Are you actively working on removing the old artifact combines?

Not yet, but maybe in future. The first thing we need to fix is the AMDGPU infinite loops, because those are blocking deploying this in more obvious places.

llvm/lib/CodeGen/GlobalISel/LegalizerHelper.cpp
4795–4797 ↗(On Diff #352468)

It was the motivating example for the combine, but yes it can be separated.

foad added inline comments.Thu, Jul 1, 2:17 AM
llvm/include/llvm/CodeGen/GlobalISel/LegalizationArtifactCombiner.h
653

These conditions don't look right. You are only disallowing:

+-----------+-----+-----------+
| CONTAINER | INS | CONTAINER |
+-----------+-----+-----------+
        |            |
        SB           EB

but there are lots of other cases of partial overlap. I would suggest rewriting it...

694

... like this:

if (EndBit <= InsertOffset || InsertedEndBit <= StartBit)
  SrcRegToUse = ContainerSrcReg;
else if (InsertOffset <= StartBit && EndBit <= InsertedEndBit)
  SrcRegToUse = InsertedReg;
else
  return Register();
aemerson updated this revision to Diff 356103.Thu, Jul 1, 10:57 PM

Address comments.

ping

This is blocking some more legalization work for AArch64.

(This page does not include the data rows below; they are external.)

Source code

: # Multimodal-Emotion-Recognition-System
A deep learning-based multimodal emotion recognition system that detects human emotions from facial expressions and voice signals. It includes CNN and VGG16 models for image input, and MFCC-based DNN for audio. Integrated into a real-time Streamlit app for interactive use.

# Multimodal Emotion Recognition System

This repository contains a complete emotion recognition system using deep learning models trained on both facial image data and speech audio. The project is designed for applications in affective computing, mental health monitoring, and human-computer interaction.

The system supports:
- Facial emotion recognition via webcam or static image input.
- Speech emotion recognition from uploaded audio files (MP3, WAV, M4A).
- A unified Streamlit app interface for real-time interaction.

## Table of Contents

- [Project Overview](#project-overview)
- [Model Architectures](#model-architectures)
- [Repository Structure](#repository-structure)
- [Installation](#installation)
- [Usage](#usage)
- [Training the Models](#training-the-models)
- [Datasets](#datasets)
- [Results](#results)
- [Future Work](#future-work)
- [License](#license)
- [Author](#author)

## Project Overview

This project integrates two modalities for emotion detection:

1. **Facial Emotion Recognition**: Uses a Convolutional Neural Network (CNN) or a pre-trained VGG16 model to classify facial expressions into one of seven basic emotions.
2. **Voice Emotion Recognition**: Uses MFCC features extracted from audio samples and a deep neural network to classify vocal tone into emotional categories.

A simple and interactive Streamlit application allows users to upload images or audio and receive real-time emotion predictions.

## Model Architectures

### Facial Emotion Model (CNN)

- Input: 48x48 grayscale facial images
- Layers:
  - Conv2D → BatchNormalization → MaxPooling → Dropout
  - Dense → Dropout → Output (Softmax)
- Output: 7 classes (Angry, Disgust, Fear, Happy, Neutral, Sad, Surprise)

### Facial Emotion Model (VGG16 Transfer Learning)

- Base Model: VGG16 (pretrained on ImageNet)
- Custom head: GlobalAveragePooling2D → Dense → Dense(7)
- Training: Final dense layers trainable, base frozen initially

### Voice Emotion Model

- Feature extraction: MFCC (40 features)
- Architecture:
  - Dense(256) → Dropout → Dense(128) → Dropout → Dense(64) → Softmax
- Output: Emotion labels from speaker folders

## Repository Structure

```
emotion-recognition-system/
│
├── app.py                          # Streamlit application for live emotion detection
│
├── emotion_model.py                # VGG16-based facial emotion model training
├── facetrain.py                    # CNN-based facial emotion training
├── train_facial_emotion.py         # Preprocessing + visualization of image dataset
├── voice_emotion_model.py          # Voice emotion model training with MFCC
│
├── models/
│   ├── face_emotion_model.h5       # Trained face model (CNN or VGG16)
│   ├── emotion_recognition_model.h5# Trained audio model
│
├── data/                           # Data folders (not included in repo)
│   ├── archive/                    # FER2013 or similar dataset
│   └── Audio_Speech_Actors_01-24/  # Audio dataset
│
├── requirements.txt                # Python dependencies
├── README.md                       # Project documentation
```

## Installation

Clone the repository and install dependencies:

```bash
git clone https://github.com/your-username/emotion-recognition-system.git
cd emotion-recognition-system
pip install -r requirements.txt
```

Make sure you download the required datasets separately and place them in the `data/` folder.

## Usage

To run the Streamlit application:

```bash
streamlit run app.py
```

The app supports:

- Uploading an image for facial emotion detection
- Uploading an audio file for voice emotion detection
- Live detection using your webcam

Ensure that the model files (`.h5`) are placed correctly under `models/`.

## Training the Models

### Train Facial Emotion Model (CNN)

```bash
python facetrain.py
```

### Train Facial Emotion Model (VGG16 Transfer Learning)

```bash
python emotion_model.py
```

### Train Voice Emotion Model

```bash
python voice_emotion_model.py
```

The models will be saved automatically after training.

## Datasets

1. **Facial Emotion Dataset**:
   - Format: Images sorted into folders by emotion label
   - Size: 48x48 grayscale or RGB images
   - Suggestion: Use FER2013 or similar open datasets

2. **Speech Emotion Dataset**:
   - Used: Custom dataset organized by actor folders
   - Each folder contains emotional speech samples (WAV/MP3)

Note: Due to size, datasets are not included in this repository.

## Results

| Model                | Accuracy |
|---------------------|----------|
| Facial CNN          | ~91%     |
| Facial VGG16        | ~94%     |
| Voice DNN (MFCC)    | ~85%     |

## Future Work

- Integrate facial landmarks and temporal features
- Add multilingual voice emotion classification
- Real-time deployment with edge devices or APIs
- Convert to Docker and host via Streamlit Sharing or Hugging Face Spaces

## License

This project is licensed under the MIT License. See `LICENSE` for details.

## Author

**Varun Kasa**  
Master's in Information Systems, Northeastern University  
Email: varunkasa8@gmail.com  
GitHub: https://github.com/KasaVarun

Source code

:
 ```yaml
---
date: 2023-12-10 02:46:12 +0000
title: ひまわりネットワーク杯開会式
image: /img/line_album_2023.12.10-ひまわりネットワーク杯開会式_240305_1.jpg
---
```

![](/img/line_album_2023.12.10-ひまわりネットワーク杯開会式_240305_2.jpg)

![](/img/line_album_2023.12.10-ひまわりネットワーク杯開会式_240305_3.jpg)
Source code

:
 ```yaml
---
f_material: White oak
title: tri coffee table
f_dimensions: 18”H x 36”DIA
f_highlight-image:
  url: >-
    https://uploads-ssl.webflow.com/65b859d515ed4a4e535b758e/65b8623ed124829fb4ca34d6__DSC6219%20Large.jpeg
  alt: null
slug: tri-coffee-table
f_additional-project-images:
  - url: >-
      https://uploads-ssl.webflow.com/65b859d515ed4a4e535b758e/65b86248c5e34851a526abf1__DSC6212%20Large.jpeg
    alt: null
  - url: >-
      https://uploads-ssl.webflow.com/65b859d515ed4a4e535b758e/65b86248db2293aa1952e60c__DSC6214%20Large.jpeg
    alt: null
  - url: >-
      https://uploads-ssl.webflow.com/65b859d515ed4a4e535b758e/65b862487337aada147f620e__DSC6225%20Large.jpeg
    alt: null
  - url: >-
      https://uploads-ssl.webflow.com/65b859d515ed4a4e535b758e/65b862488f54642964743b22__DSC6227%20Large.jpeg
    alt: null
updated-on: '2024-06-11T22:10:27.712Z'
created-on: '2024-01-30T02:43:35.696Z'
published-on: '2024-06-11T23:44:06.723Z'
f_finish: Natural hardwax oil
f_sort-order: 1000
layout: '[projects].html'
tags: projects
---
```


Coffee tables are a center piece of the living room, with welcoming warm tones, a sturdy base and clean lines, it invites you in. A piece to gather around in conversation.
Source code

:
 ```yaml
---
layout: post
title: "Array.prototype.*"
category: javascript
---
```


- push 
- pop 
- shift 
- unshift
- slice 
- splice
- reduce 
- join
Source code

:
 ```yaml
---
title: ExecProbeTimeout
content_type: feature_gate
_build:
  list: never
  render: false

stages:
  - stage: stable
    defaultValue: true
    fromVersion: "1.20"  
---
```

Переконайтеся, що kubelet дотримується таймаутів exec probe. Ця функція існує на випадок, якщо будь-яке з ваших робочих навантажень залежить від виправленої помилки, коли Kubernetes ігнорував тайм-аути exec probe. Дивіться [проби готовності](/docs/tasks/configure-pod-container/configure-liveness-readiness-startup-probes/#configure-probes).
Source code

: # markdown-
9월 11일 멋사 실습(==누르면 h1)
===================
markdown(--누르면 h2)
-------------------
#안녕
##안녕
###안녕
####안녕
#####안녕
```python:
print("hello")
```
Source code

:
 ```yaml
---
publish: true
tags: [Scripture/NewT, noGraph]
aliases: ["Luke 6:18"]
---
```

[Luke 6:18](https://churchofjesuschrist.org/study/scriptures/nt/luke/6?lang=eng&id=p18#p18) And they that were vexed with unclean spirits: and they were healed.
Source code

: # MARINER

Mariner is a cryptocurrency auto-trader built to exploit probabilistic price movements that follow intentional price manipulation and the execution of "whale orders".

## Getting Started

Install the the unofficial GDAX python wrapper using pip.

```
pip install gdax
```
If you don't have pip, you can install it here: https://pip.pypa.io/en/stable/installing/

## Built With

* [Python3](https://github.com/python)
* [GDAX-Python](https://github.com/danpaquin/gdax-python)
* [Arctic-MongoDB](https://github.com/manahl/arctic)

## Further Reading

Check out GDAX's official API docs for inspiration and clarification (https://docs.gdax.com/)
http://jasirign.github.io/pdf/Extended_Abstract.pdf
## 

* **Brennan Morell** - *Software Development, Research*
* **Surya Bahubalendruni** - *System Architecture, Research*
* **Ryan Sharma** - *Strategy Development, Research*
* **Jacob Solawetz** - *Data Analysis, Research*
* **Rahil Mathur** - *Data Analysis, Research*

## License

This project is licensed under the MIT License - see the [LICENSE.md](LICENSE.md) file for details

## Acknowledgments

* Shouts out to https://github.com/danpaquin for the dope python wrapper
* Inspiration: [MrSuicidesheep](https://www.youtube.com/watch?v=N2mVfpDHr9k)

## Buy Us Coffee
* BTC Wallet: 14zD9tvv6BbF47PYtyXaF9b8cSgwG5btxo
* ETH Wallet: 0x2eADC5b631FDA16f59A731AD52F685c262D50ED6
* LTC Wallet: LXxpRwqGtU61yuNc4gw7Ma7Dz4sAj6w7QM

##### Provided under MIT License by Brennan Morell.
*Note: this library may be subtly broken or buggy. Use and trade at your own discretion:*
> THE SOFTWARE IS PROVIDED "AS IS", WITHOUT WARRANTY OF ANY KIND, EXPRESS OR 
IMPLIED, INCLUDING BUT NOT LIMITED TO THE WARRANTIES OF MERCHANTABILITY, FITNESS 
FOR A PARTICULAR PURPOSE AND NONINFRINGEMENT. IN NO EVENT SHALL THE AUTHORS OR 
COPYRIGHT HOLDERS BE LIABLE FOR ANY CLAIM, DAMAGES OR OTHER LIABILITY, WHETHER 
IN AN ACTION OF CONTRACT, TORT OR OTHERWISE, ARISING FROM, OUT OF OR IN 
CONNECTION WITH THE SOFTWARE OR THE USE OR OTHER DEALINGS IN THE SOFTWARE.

arsenm accepted this revision.Fri, Jul 9, 4:06 PM

LGTM with nit

llvm/include/llvm/CodeGen/GlobalISel/LegalizationArtifactCombiner.h
690

No return after else

This revision is now accepted and ready to land.Fri, Jul 9, 4:06 PM
This revision was landed with ongoing or failed builds.Fri, Jul 9, 11:01 PM
This revision was automatically updated to reflect the committed changes.